Baseline parameter values.
Fig 3.
Cartoon of different degraded doublet fractions and the effect of tension.
Since fibers are under tension, we assume that they cleave into two pieces before all the fibrin (doublets) in a cross-section is degraded by plasmin. In the top figure, only 20% of the doublets need to be degraded (red X’s), before tension causes the fiber to snap (orange star). In the middle figure, 50% of the doublets need to be degraded before tension causes the fiber to snap. In the bottom figure, 80% of the doublets need to be degraded before tension causes the fiber to snap. Blue arrows indicate the direction of force acting on the fiber, and their thickness scales with the magnitude of the force. Time increases from left to right.
Fig 4.
Median fiber cleavage time (black) and the fraction of successful runs (red) for different parameter values.
A: Median cleavage time and cleavage success rate as a function of the kinetic unbinding rate of plasmin from fibrin, kunbind. B: Median cleavage time and cleavage success rate as a function of the degradation and exposure rates of fibrin by plasmin, kdeg and kexp, respectively. C: Median cleavage time and cleavage success rate as a function of the crawling rate of plasmin, kcrawl. The top and bottom error bars show the 95th and 5th percentiles, respectively.
Fig 5.
Degradation pattern for four different parameter sets.
Snapshots were taken when the percentage of degraded doublets in the cross-section was 18%, 36%, 54%, and 72%, from left to right. Each pixel represents a protofibril. The color bar indicates the number of degraded doublets at the given protofibril from 0 (blue) to 6 (yellow). The small red square shows the initial location of plasmin and the small black square shows where degradation first occurred. A: Baseline parameter values. B: Lower unbinding rate (kunbind = 0.01 s−1), other parameters at baseline values. C: Higher crawling rate (kcrawl = 120 s−1), other parameters at baseline values. D: Higher degradation and exposure rates (kdeg = kexp = 45 s−1), other parameters at baseline values.
Fig 6.
Median fiber cleavage time at different degraded doublet fractions.

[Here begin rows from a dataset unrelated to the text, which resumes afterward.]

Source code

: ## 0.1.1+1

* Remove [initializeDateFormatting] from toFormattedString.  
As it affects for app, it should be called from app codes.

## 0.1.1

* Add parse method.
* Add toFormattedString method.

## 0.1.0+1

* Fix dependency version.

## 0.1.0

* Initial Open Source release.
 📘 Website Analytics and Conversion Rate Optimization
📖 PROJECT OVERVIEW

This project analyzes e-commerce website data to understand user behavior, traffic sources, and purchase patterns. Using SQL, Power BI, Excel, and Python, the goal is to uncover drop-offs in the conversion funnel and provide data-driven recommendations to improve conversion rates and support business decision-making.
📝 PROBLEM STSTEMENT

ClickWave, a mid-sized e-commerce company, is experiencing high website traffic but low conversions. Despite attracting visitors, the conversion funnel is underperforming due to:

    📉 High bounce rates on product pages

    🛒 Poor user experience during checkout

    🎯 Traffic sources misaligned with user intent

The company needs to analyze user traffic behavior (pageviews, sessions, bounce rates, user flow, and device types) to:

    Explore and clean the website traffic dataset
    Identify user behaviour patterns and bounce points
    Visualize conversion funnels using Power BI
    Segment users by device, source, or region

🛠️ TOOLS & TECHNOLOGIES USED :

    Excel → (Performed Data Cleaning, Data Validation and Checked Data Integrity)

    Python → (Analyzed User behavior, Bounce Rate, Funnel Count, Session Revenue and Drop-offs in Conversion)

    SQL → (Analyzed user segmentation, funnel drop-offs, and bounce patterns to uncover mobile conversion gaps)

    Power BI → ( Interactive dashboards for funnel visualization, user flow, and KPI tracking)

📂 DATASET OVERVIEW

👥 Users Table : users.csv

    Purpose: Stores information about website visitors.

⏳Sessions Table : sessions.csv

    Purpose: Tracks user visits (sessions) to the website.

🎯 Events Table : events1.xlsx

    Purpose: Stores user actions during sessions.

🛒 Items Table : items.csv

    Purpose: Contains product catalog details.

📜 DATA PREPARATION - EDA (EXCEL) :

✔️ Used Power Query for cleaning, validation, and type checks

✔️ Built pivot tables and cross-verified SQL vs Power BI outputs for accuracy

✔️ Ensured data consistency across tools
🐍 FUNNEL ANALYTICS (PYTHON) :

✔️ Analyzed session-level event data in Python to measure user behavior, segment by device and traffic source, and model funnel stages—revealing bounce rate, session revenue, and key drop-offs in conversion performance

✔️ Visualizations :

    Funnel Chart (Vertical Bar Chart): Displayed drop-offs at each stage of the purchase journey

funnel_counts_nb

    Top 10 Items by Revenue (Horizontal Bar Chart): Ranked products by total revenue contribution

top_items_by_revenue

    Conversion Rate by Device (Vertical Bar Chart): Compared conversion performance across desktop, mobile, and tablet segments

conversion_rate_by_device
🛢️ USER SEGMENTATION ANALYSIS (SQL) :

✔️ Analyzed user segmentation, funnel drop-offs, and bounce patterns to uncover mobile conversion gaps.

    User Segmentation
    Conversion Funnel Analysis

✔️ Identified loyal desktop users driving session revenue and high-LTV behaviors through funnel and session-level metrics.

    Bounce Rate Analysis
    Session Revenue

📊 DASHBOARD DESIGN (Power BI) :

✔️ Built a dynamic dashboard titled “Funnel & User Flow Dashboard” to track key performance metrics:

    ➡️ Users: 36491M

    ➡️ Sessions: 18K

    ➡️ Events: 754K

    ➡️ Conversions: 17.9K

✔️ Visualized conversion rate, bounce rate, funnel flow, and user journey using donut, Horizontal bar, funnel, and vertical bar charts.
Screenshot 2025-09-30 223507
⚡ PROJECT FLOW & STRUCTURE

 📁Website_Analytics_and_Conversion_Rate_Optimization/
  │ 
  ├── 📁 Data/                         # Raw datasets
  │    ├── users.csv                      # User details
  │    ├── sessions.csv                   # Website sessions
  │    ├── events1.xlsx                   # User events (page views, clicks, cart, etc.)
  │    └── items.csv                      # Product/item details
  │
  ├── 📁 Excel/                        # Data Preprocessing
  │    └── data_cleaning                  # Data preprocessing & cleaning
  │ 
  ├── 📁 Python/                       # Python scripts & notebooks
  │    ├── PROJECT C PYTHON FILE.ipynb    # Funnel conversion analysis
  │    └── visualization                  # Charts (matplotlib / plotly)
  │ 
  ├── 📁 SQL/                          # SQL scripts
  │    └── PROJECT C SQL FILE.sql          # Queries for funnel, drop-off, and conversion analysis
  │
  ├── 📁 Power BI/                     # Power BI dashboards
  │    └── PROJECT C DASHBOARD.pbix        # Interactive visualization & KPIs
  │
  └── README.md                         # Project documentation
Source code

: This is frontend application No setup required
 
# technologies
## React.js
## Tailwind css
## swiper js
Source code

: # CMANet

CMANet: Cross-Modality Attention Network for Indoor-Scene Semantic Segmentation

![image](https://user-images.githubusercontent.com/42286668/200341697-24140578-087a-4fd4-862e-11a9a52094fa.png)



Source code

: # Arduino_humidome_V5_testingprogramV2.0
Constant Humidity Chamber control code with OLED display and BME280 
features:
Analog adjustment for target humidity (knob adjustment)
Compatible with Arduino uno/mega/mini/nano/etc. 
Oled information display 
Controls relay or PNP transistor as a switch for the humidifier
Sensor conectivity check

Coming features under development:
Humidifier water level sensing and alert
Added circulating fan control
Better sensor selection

The results are obtained from 10,000 simulations. A: Baseline parameter values. The top and bottom error bars show the 95th and 5th percentiles, respectively. B: Different parameter values. All parameter values are held fixed at the values listed in Table 1 except for the following: kunbind = 0.01 s−1 (red diamond), kkrawl = 120 s−1 (empty blue triangle), kexp = kdeg = 45 s−1 (solid orange triangle).
Fig 7.
Median cleavage time of different fiber sizes at different degradation fractions.
The median cleavage times were measured with rate constants at their baseline values. The maximum degraded doublet fraction reached in the simulations decreases with thicker fibers because plasmin leaves the cross-section before it can degrade more doublets.
Fig 8.
Cleavage time as a function of scaled fiber diameter.
A: Experimental data showing the cleavage time as a function of the scaled fiber diameter. The line of best fit had slope 18.487. B: Model data with baseline parameters showing cleavage time as a function of the scaled fiber diameter. cleavage was defined as when 0.05 (black, 5%), 0.10 (blue, 10%), 0.25 (pink, 25%), or 0.5 (cyan, 50%) of the doublets in the cross-section had been degraded. Lines of best fit were computed for each of those four different sets of data. C: The same model data as in B, but with lines of slope 18.5 passing through the median cleavage time at scaled fiber diameter 1.0.